Data to examine -
▬▬▬▬▬▬
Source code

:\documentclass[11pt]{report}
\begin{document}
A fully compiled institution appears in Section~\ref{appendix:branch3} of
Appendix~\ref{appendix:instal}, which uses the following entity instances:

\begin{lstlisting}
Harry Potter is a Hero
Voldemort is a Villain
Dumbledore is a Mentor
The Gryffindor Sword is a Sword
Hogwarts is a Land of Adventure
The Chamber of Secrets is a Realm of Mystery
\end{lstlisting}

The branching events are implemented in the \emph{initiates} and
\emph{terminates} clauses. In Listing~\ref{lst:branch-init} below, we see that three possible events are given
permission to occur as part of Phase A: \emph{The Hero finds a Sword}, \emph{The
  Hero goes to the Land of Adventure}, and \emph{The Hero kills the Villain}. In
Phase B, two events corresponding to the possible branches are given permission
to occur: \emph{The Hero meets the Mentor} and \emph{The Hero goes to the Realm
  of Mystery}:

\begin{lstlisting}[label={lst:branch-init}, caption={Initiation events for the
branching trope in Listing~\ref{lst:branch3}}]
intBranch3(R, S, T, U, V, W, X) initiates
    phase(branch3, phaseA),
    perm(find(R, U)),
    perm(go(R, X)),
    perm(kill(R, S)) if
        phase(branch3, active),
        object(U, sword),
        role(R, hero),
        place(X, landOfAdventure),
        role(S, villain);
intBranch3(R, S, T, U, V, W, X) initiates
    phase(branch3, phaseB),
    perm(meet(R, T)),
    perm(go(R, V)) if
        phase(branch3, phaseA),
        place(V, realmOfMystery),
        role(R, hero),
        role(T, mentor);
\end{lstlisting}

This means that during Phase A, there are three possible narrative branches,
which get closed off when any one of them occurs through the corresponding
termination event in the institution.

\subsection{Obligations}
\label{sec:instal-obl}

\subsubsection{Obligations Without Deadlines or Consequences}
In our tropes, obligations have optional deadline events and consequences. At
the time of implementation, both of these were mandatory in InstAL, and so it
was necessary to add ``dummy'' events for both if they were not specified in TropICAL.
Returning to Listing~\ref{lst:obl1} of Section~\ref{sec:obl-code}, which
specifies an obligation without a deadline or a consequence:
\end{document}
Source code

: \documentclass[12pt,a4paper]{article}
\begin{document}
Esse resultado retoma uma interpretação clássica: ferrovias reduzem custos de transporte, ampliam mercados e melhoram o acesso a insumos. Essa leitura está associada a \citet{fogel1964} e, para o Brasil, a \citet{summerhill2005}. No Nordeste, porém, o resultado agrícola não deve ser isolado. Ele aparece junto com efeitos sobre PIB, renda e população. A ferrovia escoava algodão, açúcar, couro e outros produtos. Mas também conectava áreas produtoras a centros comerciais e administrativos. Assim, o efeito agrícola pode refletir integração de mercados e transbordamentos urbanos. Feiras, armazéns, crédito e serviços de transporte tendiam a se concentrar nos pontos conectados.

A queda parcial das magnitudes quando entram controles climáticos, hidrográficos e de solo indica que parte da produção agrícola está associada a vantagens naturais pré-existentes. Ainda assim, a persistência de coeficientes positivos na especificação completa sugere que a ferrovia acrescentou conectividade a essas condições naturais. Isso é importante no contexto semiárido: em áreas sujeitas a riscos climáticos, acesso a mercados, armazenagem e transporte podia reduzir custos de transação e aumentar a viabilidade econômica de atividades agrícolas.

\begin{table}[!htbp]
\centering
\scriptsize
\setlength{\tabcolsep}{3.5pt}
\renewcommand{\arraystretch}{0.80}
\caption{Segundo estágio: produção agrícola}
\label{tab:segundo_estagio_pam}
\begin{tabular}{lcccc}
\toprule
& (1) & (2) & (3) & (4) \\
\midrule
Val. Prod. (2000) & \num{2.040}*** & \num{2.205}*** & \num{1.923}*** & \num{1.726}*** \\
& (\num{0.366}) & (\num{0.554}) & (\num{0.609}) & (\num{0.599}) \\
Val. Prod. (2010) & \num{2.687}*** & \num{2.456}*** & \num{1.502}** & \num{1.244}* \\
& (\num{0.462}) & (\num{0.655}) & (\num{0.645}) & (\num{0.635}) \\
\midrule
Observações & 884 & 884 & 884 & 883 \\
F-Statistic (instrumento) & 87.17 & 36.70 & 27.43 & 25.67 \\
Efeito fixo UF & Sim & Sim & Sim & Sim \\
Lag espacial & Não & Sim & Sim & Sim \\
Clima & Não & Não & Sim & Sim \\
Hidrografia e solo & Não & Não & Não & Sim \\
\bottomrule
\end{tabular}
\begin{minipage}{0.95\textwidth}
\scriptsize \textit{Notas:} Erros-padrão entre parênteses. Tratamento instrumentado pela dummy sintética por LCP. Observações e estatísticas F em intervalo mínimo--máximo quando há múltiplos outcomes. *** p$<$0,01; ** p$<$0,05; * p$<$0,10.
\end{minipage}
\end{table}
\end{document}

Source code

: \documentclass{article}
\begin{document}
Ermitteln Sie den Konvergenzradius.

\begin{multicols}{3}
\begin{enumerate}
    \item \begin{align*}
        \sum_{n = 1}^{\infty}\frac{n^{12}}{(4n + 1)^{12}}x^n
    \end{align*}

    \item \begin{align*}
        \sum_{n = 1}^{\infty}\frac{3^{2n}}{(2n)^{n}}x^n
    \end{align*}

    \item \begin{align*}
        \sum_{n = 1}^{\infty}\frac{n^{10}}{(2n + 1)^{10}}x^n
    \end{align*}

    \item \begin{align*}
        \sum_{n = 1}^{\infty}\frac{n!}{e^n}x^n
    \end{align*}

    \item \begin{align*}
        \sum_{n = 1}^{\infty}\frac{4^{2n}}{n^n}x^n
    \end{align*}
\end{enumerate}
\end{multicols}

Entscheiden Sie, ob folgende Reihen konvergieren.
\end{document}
▬▬▬▬▬▬
Work task - State how many lines in the listing above contain "ferrovia". Nothing else is needed.

Exercise response - 2